BEGIN Provided material
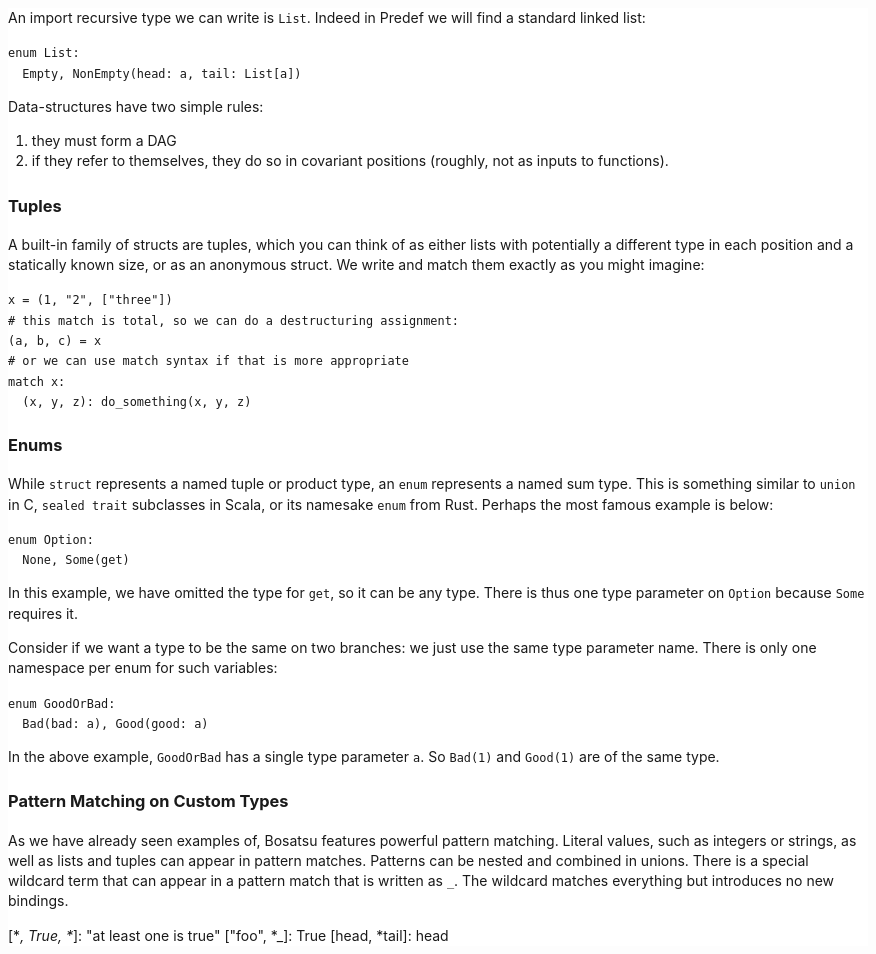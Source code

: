 An import recursive type we can write is `List`. Indeed in Predef we will find a standard linked list:
```
enum List:
  Empty, NonEmpty(head: a, tail: List[a])
```

Data-structures have two simple rules:
1. they must form a DAG
2. if they refer to themselves, they do so in covariant positions (roughly, not as inputs to
   functions).

### Tuples
A built-in family of structs are tuples, which you can think of as either lists with potentially a
different type in each position and a statically known size, or as an anonymous struct. We write and
match them exactly as you might imagine:
```
x = (1, "2", ["three"])
# this match is total, so we can do a destructuring assignment:
(a, b, c) = x
# or we can use match syntax if that is more appropriate
match x:
  (x, y, z): do_something(x, y, z)
```

### Enums
While `struct` represents a named tuple or product type, an `enum` represents a named sum type. This is something similar to `union` in C, `sealed trait` subclasses in Scala, or its namesake `enum` from Rust. Perhaps the most famous example is below:

```
enum Option:
  None, Some(get)
```
In this example, we have omitted the type for `get`, so it can be any type. There is thus one type parameter on `Option` because `Some` requires it.

Consider if we want a type to be the same on two branches: we just use the same type parameter name. There is only one namespace per enum for such variables:
```
enum GoodOrBad:
  Bad(bad: a), Good(good: a)
```
In the above example, `GoodOrBad` has a single type parameter `a`. So `Bad(1)` and `Good(1)` are of the same type.

### Pattern Matching on Custom Types
As we have already seen examples of, Bosatsu features powerful pattern matching. Literal values,
such as integers or strings, as well as lists and tuples can appear in pattern matches. Patterns can
be nested and combined in unions. There is a special wildcard term that can appear in a pattern
match that is written as `_`. The wildcard matches everything but introduces no new bindings.


  [most_fav, *rest]: most_fav
  [*_, True, *_]: "at least one is true"
  ["foo", *_]: True
  [head, *tail]: head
END Provided material
Activity. Each line from the one containing "match that is" to the last line above must be returned exactly, and no line outside that range.

Written answer.
match that is written as `_`. The wildcard matches everything but introduces no new bindings.


  [most_fav, *rest]: most_fav
  [*_, True, *_]: "at least one is true"
  ["foo", *_]: True
  [head, *tail]: head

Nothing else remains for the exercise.